:: STUDY MATERIAL ::
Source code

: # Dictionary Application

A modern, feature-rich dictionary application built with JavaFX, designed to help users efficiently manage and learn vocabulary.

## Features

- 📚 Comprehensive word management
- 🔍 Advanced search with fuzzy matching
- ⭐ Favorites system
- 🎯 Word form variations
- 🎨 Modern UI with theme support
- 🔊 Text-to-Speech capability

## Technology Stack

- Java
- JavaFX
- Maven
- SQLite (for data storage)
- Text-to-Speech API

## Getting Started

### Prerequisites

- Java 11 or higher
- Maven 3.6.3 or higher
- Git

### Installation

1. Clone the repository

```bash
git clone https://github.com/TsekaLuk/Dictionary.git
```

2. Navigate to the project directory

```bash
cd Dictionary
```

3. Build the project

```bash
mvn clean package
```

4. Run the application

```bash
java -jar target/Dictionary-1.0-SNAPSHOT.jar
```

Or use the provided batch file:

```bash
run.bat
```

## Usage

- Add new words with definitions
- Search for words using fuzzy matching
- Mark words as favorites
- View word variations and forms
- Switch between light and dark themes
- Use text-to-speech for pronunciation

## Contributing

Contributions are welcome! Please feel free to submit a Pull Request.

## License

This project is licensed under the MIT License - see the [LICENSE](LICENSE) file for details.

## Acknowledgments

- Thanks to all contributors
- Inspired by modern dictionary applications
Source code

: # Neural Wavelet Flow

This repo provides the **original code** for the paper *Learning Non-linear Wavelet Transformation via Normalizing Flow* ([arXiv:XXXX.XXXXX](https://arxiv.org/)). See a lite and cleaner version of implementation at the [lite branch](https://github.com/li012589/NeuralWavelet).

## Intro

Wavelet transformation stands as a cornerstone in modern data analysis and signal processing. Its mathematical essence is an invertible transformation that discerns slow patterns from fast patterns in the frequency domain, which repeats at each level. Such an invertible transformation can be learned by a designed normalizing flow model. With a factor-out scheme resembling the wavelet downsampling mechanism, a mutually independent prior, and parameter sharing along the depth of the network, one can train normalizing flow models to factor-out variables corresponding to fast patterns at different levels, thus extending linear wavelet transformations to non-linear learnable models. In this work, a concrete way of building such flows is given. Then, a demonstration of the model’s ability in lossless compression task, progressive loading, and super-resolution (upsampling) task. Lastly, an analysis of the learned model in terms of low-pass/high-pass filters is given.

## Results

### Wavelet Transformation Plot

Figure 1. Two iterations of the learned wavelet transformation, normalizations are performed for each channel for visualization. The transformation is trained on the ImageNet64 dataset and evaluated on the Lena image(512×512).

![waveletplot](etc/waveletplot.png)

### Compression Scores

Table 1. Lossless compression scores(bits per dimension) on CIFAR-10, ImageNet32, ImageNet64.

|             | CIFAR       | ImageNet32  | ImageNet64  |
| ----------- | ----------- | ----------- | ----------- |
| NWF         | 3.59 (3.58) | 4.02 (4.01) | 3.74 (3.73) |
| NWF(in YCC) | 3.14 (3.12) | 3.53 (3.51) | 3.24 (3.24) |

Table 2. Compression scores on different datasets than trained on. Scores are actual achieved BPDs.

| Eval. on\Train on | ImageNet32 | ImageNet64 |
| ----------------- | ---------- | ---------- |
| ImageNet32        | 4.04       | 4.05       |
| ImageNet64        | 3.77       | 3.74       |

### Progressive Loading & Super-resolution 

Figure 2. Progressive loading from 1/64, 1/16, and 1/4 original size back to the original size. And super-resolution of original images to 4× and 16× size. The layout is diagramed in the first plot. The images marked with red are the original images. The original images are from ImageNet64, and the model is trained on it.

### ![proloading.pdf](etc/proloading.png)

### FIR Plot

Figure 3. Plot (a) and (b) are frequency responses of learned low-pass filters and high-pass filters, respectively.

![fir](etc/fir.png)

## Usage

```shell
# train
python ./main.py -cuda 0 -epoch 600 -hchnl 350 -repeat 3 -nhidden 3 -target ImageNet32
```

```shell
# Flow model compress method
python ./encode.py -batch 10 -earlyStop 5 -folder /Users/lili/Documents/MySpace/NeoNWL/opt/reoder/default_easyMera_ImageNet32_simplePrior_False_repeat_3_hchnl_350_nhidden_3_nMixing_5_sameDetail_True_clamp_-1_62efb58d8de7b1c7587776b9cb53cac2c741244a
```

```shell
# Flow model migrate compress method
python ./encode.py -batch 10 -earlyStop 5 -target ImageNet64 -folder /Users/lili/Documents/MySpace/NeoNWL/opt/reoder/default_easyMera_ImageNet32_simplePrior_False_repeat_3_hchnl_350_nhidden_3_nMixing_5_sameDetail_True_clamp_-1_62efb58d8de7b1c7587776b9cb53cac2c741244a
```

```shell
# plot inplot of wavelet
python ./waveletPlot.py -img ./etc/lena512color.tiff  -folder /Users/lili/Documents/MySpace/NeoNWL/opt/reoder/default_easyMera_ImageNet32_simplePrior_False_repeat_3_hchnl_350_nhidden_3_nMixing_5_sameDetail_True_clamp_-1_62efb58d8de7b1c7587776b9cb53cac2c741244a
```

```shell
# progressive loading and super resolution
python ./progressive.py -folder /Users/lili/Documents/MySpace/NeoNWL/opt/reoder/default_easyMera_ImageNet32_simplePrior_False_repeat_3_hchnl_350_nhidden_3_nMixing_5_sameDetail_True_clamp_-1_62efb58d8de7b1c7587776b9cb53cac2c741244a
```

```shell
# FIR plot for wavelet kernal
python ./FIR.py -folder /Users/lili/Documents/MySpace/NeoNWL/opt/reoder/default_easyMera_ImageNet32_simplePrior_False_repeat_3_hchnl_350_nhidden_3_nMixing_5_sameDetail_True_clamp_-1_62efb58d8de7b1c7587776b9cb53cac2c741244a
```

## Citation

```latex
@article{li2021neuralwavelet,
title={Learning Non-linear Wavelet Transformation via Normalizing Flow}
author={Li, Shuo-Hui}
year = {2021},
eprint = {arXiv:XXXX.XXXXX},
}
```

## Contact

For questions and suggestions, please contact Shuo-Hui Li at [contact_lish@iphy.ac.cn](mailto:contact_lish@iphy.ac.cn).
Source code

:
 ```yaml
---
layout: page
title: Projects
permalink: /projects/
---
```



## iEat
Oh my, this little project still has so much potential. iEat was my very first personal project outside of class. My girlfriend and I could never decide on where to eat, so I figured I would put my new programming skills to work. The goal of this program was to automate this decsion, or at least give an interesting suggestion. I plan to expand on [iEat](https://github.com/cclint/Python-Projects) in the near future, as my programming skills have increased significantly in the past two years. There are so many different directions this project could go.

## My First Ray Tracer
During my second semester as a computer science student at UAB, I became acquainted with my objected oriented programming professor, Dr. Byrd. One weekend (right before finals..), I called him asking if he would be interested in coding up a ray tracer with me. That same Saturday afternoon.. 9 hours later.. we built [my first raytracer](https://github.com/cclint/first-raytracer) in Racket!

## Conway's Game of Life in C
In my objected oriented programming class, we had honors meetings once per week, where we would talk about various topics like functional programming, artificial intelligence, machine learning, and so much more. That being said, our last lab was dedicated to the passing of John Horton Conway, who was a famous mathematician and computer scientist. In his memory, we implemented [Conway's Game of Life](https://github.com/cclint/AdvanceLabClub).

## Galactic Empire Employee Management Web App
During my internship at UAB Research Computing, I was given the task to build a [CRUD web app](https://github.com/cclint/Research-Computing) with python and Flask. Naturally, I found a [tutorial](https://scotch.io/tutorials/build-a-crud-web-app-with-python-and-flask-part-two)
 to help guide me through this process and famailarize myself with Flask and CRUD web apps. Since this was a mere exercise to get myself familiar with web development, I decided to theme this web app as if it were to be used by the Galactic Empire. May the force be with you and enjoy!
:::
What lines in the data above contain the word "XXXX"? Copy them all.

> [TASK RESPONSE]:
This repo provides the **original code** for the paper *Learning Non-linear Wavelet Transformation via Normalizing Flow* ([arXiv:XXXX.XXXXX](https://arxiv.org/)). See a lite and cleaner version of implementation at the [lite branch](https://github.com/li012589/NeuralWavelet).
eprint = {arXiv:XXXX.XXXXX},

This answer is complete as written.